__EXERCISE DIRECTIONS__
Search the data for the string "appears" and gather each line it is in.

__RECORDS PROVIDED__
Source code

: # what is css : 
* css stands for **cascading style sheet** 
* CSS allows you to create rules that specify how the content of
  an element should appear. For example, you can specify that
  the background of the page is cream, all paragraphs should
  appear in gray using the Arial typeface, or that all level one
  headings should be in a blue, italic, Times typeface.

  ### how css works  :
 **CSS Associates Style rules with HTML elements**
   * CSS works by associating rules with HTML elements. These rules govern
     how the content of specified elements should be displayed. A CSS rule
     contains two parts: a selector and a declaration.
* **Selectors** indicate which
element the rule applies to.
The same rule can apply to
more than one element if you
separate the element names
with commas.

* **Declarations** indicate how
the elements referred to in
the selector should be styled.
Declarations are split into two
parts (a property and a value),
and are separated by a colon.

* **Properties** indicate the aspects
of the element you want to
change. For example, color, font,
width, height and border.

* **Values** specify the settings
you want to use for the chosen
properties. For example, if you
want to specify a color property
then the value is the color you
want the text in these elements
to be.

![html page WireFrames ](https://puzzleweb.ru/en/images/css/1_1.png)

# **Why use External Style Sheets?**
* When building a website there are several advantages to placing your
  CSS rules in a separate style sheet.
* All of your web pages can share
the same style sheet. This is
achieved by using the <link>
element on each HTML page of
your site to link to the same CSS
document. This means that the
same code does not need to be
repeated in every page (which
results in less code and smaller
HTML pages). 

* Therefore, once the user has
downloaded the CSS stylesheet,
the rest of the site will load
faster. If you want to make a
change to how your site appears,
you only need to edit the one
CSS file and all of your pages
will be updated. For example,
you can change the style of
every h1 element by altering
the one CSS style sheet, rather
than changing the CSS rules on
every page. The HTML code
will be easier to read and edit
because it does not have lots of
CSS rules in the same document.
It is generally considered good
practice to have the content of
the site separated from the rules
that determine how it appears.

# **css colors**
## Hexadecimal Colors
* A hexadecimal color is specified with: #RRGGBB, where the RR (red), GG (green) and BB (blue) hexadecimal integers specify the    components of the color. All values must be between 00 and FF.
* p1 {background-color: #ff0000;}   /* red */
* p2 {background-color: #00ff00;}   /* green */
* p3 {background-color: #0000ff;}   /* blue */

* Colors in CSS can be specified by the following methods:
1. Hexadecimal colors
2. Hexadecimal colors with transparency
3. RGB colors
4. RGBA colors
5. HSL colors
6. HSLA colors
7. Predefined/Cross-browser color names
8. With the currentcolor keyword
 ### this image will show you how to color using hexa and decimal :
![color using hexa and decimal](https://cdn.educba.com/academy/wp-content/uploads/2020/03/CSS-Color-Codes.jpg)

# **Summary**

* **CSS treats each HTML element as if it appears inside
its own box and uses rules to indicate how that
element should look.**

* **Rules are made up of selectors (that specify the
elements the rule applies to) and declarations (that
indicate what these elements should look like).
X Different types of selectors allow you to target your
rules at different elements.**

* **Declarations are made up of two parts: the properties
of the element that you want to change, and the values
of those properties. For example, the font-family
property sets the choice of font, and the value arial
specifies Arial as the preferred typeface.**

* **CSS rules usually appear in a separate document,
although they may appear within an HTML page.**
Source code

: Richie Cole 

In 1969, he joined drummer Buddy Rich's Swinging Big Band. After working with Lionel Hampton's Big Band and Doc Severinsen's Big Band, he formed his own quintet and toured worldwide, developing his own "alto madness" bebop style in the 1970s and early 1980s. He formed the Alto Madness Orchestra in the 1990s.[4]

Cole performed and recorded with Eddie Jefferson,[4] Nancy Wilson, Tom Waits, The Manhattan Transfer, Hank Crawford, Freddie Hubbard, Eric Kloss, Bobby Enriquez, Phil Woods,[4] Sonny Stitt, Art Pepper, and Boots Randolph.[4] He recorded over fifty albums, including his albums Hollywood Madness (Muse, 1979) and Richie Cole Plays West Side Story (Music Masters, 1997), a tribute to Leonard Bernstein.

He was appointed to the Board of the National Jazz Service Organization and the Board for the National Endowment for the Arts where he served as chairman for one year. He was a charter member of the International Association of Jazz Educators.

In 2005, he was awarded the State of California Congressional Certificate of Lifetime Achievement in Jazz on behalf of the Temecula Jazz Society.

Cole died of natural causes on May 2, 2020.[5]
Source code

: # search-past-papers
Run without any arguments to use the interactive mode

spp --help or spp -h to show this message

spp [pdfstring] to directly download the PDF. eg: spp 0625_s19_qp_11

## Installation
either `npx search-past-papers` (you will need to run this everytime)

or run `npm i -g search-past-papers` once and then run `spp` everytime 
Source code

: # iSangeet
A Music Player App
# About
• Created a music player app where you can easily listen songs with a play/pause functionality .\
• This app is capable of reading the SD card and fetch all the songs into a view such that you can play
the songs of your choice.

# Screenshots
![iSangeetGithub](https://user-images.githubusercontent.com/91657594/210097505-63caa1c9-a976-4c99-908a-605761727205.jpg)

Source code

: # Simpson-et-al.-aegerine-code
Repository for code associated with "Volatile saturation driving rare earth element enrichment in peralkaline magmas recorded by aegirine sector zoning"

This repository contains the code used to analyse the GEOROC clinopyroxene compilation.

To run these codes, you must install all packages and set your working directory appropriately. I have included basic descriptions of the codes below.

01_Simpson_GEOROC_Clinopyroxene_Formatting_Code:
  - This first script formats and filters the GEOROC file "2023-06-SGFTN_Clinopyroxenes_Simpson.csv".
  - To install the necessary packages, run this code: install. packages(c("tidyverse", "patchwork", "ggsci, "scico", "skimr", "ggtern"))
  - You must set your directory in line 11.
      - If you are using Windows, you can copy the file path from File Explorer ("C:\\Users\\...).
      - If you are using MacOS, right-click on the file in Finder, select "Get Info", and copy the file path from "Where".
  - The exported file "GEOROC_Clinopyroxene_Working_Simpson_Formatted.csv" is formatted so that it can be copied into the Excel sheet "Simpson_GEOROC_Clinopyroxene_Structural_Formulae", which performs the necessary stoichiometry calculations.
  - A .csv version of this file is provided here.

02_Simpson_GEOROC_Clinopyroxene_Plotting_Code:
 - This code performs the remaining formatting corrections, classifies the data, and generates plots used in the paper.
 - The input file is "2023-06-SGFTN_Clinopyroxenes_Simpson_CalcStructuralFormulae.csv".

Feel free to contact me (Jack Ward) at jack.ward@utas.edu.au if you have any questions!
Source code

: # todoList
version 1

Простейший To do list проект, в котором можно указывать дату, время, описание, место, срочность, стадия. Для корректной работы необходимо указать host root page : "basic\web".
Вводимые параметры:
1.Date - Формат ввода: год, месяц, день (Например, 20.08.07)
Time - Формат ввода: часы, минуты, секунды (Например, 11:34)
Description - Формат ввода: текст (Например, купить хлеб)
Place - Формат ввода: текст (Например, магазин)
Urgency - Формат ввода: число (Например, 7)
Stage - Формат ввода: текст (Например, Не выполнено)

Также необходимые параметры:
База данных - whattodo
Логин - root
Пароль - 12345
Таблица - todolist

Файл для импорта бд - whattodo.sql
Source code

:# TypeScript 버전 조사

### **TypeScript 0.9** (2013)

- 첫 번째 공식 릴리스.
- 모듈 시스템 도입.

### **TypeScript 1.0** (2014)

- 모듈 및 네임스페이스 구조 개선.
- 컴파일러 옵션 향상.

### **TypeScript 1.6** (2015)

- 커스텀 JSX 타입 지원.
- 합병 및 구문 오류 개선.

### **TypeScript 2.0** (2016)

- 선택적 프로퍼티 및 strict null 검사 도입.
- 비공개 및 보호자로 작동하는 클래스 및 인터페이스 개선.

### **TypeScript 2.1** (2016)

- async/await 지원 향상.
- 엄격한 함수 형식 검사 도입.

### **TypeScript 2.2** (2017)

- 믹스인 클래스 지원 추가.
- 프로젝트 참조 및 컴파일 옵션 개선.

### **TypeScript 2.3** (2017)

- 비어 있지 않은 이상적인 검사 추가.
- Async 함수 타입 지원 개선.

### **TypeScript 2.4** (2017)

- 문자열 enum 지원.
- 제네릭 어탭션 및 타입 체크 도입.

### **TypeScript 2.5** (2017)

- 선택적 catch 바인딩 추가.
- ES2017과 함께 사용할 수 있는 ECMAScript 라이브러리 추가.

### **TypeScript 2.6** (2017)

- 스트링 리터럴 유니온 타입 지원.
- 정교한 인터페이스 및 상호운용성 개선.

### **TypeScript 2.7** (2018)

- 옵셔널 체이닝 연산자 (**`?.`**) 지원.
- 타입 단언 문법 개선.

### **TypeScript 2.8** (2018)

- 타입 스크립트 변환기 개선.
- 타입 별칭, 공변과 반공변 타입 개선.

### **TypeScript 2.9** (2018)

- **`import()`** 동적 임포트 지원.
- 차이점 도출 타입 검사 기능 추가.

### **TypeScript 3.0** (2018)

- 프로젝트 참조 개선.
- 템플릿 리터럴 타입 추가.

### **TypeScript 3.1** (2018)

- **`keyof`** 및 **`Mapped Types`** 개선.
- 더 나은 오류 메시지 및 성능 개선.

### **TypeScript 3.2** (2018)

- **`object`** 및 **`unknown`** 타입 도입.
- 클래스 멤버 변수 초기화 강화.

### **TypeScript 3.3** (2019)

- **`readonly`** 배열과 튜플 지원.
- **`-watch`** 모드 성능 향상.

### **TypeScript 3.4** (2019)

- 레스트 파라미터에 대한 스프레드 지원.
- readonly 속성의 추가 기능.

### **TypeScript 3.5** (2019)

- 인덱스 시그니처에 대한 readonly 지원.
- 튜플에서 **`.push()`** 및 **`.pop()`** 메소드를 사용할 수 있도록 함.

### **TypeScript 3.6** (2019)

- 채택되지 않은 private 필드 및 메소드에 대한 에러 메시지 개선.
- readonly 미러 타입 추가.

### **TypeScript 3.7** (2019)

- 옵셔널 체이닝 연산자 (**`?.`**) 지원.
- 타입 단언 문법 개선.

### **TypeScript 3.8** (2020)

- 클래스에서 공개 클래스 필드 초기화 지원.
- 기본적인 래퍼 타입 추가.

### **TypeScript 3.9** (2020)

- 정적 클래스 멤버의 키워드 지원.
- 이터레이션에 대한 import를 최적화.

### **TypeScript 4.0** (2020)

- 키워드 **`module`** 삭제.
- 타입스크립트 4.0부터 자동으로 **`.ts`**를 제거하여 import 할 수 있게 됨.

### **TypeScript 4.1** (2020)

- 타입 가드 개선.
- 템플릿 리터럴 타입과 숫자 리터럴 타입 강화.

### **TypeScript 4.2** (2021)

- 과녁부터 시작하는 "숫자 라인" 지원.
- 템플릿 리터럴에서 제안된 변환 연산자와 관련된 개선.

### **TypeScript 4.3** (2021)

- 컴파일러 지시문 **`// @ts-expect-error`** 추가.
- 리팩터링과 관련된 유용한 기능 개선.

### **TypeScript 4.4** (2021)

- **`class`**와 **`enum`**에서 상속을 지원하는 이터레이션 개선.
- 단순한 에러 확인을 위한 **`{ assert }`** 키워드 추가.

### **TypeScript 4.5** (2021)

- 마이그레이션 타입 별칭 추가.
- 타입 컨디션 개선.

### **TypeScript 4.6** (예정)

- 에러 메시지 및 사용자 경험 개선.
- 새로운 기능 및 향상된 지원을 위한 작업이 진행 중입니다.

__SOLVED PROBLEM__
change to how your site appears,
that determine how it appears.
* **CSS treats each HTML element as if it appears inside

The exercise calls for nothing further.